Effects of body mass and legacy of pesticide contamination on oxidative stress biomarkers in larval Rana sylvatica under baseline and NaCl-contaminated conditions.

Abstract

Monitoring biomarkers of physiological stress (e.g., oxidative stress) in sensitive wildlife populations can allow conservationists to identify, quantify, and make predictions about the impacts of global change. However, interpretation of stress responses can be complicated by multiple interacting factors (e.g., individual development, evolved physiological tolerance to stressors) which alter biomarker expression. To better understand the relative influences of these factors, we used wood frog (Rana sylvatica) populations with known variation in ontogenetic and contaminant tolerance traits.

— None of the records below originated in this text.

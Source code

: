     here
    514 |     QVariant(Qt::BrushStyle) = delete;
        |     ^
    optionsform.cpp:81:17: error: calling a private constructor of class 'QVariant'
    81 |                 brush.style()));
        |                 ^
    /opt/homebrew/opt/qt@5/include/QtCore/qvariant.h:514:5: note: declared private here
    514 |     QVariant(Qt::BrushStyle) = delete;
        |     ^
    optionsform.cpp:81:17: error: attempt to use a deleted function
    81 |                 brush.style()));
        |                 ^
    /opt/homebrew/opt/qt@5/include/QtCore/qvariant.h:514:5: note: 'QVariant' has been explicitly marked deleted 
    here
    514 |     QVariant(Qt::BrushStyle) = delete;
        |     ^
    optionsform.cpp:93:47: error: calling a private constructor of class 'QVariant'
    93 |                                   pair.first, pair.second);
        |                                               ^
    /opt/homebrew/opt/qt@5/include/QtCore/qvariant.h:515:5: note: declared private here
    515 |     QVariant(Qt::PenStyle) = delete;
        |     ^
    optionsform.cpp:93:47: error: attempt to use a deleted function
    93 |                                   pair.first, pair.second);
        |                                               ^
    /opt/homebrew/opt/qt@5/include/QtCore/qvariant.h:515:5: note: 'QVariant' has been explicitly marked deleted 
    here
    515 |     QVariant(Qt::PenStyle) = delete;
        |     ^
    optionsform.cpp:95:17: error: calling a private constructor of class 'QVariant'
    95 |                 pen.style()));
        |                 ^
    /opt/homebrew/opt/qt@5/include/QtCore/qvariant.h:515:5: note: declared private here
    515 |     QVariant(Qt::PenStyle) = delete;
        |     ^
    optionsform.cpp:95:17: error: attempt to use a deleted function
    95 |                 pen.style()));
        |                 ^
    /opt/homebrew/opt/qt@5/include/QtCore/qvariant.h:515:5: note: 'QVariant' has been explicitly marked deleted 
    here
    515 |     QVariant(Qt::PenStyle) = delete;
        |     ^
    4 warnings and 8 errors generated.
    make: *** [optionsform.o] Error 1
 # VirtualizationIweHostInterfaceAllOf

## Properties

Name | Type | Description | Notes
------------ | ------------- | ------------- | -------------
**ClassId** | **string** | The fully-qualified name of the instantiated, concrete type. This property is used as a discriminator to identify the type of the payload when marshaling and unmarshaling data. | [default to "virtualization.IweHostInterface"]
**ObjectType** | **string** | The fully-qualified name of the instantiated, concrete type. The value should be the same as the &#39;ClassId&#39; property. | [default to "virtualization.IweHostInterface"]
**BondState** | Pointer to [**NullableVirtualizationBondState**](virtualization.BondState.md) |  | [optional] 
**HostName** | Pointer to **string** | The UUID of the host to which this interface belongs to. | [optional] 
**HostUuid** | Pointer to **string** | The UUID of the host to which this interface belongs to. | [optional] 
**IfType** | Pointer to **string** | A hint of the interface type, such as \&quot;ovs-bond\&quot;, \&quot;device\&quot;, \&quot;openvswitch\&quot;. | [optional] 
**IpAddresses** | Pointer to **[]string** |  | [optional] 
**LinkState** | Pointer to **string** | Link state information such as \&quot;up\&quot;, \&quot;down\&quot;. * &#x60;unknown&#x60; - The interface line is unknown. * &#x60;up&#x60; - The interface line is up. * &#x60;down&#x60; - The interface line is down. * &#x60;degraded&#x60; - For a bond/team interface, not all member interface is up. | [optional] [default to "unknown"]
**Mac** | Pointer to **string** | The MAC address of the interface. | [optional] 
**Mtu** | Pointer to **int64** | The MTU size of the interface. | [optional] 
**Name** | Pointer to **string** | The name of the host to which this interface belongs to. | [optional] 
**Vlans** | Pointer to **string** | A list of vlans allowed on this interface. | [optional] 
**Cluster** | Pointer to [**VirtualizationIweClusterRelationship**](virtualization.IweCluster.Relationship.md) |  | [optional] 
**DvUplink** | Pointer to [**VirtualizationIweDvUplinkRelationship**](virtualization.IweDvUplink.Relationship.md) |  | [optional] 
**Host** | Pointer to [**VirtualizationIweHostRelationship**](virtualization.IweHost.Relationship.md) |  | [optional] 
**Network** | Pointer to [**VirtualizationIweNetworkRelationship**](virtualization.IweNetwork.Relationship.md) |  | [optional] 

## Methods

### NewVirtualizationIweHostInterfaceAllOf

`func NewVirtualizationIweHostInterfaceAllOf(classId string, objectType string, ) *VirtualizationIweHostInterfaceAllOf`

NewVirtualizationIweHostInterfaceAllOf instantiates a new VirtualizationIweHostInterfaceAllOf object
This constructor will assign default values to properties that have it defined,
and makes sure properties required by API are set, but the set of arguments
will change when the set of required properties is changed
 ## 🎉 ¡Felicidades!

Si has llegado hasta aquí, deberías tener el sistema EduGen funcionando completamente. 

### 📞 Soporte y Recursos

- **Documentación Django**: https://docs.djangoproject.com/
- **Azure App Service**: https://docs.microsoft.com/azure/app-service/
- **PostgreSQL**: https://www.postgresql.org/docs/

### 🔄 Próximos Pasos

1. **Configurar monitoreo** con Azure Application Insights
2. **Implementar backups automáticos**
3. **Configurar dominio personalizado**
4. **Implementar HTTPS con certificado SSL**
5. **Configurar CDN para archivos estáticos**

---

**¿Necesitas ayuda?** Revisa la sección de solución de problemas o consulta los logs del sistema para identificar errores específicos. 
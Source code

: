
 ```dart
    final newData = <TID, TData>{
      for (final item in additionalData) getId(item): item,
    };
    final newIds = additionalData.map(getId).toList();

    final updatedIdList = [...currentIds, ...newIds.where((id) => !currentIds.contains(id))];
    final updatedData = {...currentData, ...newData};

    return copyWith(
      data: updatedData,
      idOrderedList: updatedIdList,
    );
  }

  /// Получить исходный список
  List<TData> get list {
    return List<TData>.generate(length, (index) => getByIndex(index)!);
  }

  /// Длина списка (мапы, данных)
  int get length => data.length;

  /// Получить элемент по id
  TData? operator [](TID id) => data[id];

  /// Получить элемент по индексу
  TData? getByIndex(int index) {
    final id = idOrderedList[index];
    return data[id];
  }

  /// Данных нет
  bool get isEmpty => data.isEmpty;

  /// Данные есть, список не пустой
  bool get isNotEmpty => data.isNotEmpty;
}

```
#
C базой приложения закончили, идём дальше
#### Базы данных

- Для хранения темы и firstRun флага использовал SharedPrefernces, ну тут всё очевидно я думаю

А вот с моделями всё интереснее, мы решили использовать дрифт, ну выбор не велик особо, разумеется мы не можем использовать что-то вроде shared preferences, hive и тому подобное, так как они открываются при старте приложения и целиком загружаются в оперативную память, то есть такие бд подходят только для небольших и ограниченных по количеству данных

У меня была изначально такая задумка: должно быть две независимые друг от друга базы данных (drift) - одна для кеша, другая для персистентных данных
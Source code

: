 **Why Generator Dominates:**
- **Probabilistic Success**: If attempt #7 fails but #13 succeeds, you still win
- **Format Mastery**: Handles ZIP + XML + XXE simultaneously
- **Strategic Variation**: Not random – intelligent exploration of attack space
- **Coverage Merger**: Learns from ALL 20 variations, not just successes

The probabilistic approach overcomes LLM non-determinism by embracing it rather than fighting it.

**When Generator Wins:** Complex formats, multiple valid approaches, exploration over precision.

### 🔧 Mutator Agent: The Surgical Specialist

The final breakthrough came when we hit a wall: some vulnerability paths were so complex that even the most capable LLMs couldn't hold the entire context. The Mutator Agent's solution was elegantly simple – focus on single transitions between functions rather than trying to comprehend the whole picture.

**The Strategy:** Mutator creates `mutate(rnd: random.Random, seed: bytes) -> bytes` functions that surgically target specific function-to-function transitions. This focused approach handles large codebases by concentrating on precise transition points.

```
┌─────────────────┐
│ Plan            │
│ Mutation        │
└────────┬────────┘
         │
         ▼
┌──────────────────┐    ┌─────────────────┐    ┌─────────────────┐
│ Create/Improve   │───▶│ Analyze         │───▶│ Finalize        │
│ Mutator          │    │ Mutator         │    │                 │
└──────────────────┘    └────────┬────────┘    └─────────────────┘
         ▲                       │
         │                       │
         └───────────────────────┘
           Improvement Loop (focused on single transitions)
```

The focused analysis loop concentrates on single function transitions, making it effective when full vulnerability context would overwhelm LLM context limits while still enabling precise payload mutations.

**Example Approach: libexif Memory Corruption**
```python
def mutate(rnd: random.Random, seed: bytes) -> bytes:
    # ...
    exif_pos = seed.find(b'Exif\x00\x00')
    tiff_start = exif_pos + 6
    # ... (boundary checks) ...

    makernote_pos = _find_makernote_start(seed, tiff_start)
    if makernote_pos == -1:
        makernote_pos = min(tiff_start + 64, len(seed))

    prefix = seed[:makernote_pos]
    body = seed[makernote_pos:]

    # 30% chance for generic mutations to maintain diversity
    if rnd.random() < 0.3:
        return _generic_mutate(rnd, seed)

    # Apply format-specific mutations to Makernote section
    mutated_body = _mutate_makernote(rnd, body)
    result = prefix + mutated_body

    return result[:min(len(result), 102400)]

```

We examined how both individual ontogenetic traits and population-level tolerance traits influence oxidative stress responses under baseline and NaCl-contaminated environmental conditions. We exposed tadpoles from six noninteracting populations with known variation in ontogeny, pesticide tolerance, and NaCl tolerance to either baseline or NaCl-contaminated conditions and evaluated five biomarkers of oxidative stress. We found that individual body mass was a significant predictor of two oxidative stress biomarkers (catalase and glutathione reductase) in baseline conditions only, such that greater mass predicted lower enzyme activity. Separately, population pesticide tolerance was a significant predictor of one oxidative stress biomarker (glutathione peroxidase) in NaCl-contaminated conditions only, such that higher pesticide tolerance predicted higher enzyme activity. Our results demonstrate that both individual traits (mass) and population history (selection for pesticide tolerance) can explain some variation in oxidative stress biomarkers. However, these associations are largely dependent upon the environmental conditions experienced. Our findings demonstrate that individual development and population history influence stress responses. This underscores the need for future applications of oxidative stress biomarkers to consider both historical and contemporary environmental contexts to improve their use as indicators of change.